──────── Records provided ────────

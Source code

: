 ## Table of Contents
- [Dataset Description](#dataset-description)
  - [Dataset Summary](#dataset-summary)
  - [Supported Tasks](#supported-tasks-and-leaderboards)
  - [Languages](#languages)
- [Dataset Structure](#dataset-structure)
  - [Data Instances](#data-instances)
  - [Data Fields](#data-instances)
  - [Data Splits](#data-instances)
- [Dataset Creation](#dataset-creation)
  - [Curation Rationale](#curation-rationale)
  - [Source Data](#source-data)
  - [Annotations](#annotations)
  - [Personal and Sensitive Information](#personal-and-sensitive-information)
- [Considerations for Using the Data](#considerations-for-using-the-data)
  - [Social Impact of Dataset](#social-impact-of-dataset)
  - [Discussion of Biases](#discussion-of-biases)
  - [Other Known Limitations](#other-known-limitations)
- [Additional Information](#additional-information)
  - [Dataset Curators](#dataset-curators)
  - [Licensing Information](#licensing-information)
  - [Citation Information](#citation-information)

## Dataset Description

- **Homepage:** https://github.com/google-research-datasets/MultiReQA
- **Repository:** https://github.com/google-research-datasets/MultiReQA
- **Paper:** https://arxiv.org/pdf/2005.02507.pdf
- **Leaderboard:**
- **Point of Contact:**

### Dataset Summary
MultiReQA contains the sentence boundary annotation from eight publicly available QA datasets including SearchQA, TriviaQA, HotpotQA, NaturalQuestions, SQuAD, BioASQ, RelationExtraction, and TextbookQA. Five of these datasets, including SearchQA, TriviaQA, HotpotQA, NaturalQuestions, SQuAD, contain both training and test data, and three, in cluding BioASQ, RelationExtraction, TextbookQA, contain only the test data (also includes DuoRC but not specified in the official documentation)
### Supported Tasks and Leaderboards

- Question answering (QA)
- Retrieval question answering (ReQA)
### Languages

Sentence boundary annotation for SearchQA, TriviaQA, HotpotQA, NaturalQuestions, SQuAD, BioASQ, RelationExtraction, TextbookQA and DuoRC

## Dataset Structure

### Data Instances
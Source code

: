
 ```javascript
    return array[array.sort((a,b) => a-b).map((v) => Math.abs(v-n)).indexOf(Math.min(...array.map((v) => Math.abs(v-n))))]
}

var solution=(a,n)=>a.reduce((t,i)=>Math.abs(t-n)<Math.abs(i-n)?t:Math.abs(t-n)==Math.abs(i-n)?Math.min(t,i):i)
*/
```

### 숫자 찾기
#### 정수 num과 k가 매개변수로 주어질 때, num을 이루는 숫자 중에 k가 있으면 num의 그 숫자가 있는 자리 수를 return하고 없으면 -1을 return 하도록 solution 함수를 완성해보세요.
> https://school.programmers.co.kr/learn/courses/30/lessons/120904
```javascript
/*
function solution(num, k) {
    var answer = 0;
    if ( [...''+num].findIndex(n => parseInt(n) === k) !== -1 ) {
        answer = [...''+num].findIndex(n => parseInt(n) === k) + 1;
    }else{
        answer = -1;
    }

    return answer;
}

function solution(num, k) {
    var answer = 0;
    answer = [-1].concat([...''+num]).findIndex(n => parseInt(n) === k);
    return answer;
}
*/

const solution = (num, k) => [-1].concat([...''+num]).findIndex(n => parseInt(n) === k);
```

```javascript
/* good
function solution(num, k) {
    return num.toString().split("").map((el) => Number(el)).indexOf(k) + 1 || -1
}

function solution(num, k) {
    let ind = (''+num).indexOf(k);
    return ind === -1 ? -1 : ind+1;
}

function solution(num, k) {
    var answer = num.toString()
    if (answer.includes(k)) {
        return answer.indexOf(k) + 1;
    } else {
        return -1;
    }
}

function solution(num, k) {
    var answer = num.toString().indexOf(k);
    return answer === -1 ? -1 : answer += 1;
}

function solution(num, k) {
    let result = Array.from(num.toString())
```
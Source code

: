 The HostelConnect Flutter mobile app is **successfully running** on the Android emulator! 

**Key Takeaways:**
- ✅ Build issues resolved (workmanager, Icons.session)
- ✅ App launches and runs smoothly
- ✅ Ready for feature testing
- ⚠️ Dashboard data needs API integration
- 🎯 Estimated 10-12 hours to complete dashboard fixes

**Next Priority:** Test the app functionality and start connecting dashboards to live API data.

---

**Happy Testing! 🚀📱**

────────

For the data above, give the number of lines in which the word "Math" appears, and nothing more.

2